La federación del PSC de las comarcas de Girona ha acordado disolver la agrupación de Ripoll y crear una comisión gestora después de forzar la dimisión de los dos concejales que se abstuvieron en la votación del presupuesto municipal de la alcaldesa de Aliança Catalana, Sílvia Orriols. En un comunicado, la federación reivindica su posición para decidir los próximos pasos, ya que los concejales pusieron los cargos "a disposición", cesando así en sus responsabilidades institucionales. Argumentan que han aceptado las renuncias porque "la línea roja de no pactar con la extrema derecha se debe respetar en toda Catalunya", en la misma línea de lo que ha dicho este martes por la mañana la consellera de Territori, Sílvia Paneque. El partido también valora que el PSC de Ripoll reconociera el "error" que cometió en el plenario, "una opinión compartida por los socialistas gerundenses". Ahora se trabaja para articular un proyecto alternativo en el Ayuntamiento y "reconducir" la situación, según señalan.

El comunicado de la federación del PSC en las comarcas de Girona es la respuesta a otro comunicado, en este caso el que han firmado este martes por la mañana los dos concejales socialistas Enric Pérez y Anna-Belén Avilés, en el que avisan que la agrupación socialista de Ripoll está en "absoluto desacuerdo" con la decisión adoptada por la dirección nacional del partido y por la misma federación.

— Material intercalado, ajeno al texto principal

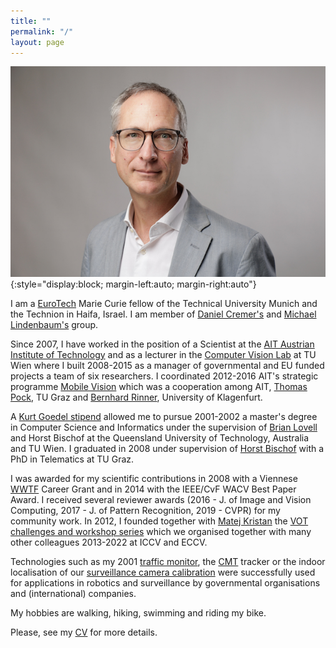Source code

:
 ```yaml
---
title: ""
permalink: "/"
layout: page
---
```

![Me](assets/images/pflugfelder-3.jpg){:style="display:block; margin-left:auto; margin-right:auto"}

I am a [EuroTech](https://eurotech-universities.eu) Marie Curie fellow of the Technical University Munich and the Technion in Haifa, Israel. I am member of [Daniel Cremer's](https://vision.in.tum.de/members/pfl) and [Michael Lindenbaum's](https://mic.net.technion.ac.il) group.

Since 2007, I have worked in the position of a Scientist at the [AIT Austrian Institute of Technology](https://www.ait.ac.at) and as a lecturer in the [Computer Vision Lab](https://cvl.tuwien.ac.at) at TU Wien where I built 2008-2015 as a manager of governmental and EU funded projects a team of six researchers. I coordinated 2012-2016 AIT's strategic programme [Mobile Vision](https://www.ots.at/presseaussendung/OTS_20130910_OTS0063/ait-und-tu-graz-buendeln-staerken-in-der-internationalen-bildverarbeitungsforschung-bild) which was a cooperation among AIT, [Thomas Pock](https://www.tugraz.at/institute/icg/research/team-pock/people/pock/), TU Graz and [Bernhard Rinner](https://bernhardrinner.com), University of Klagenfurt.

A [Kurt Goedel stipend](https://kgs.logic.at) allowed me to pursue 2001-2002 a master's degree in Computer Science and Informatics under the supervision of [Brian Lovell](https://staff.itee.uq.edu.au/lovell/) and Horst Bischof at the Queensland University of Technology, Australia and TU Wien. I graduated in 2008 under supervision of [Horst Bischof](https://www.tugraz.at/institute/icg/research/team-bischof/people/team-about/horst-bischof/) with a PhD in Telematics at TU Graz.

I was awarded for my scientific contributions in 2008 with a Viennese [WWTF](https://www.wwtf.at/index.php?lang=EN) Career Grant and in 2014 with the IEEE/CvF WACV Best Paper Award. I received several reviewer awards (2016 - J. of Image and Vision Computing, 2017 - J. of Pattern Recognition, 2019 - CVPR) for my community work. In 2012, I founded together with [Matej Kristan](https://www.vicos.si/people/matej_kristan/) the [VOT challenges and workshop series](https://www.votchallenge.net) which we organised together with many other colleagues 2013-2022 at ICCV and ECCV.

Technologies such as my 2001 [traffic monitor](https://sciencev1.orf.at/news/35843.html), the [CMT](https://www.gnebehay.com/cmt/) tracker or the indoor localisation of our [surveillance camera calibration](https://link.springer.com/content/pdf/10.1007/978-3-319-16199-0_12.pdf) were successfully used for applications in robotics and surveillance by governmental organisations and (international) companies.

My hobbies are walking, hiking, swimming and riding my bike.

Please, see my [CV](assets/docs/sci-cv-pflugfelder.pdf) for more details.

<!---
 I am programming in  

 [![Julia](https://upload.wikimedia.org/wikipedia/commons/thumb/1/1f/Julia_Programming_Language_Logo.svg/200px-Julia_Programming_Language_Logo.svg.png)](https://julialang.org)
--->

Los dos ediles aseguran que la decisión se ha tomado de forma "unilateral" y sin que se celebrara ninguna reunión; y advierten que "no hay ningún miembro de la lista que haya mostrado predisposición a coger el relevo de los concejales". También niegan que haya habido ninguna reunión para abordar este tema, ni que se les haya trasladado "ninguna comunicación formal" sobre las conclusiones del partido con relación a su caso.

Crisis interna al PSC

La polémica se desató el jueves de la semana pasada después de que, en el pleno de presupuestos de Ripoll, la abstención de los concejales del PSC diera pie a un empate entre los seis votos de Aliança Catalana y el del concejal de Som-hi Ripoll, frente al resto de la oposición —Junts, ERC y CUP—, lo cual permitió aprobar las cuentas gracias al voto de calidad de la alcaldesa, Sílvia Orriols. Los concejales argumentaron que su abstención pretendía "evitar un nuevo circo político y mediático en Ripoll". Esta situación puso en cuestión el discurso del PSC que niega cualquier acuerdo con la ultraderecha y que en el Parlament concentra de manera especial este rechazo en la formación de Orriols. La polémica escaló hasta el punto de que, el primer secretario del PSC y presidente de la Generalitat, Salvador Illa, tuviera que insistir ante el consejo nacional en la negativa del partido a ningún acuerdo con los "intolerantes".

Orriols saca petróleo

Como ya ha hecho esta mañana la alcaldesa de Ripoll, al calificar la situación de "ridículo" y afirmar que la renuncia de los dos concejales del PSC responde al "miedo" de Illa, Orriols ha vuelto a mojar pan en la crisis abierta en el seno de los socialistas. "Tanto decirme Salvador Illa que fracasaré y acabo de liquidar (sin querer) la agrupación local ripollesa del PSC...", ha señalado la alcaldesa en una publicación en la red social X, donde ha adjuntado una imagen del comunicado de la federación del PSC en las comarcas gerundenses.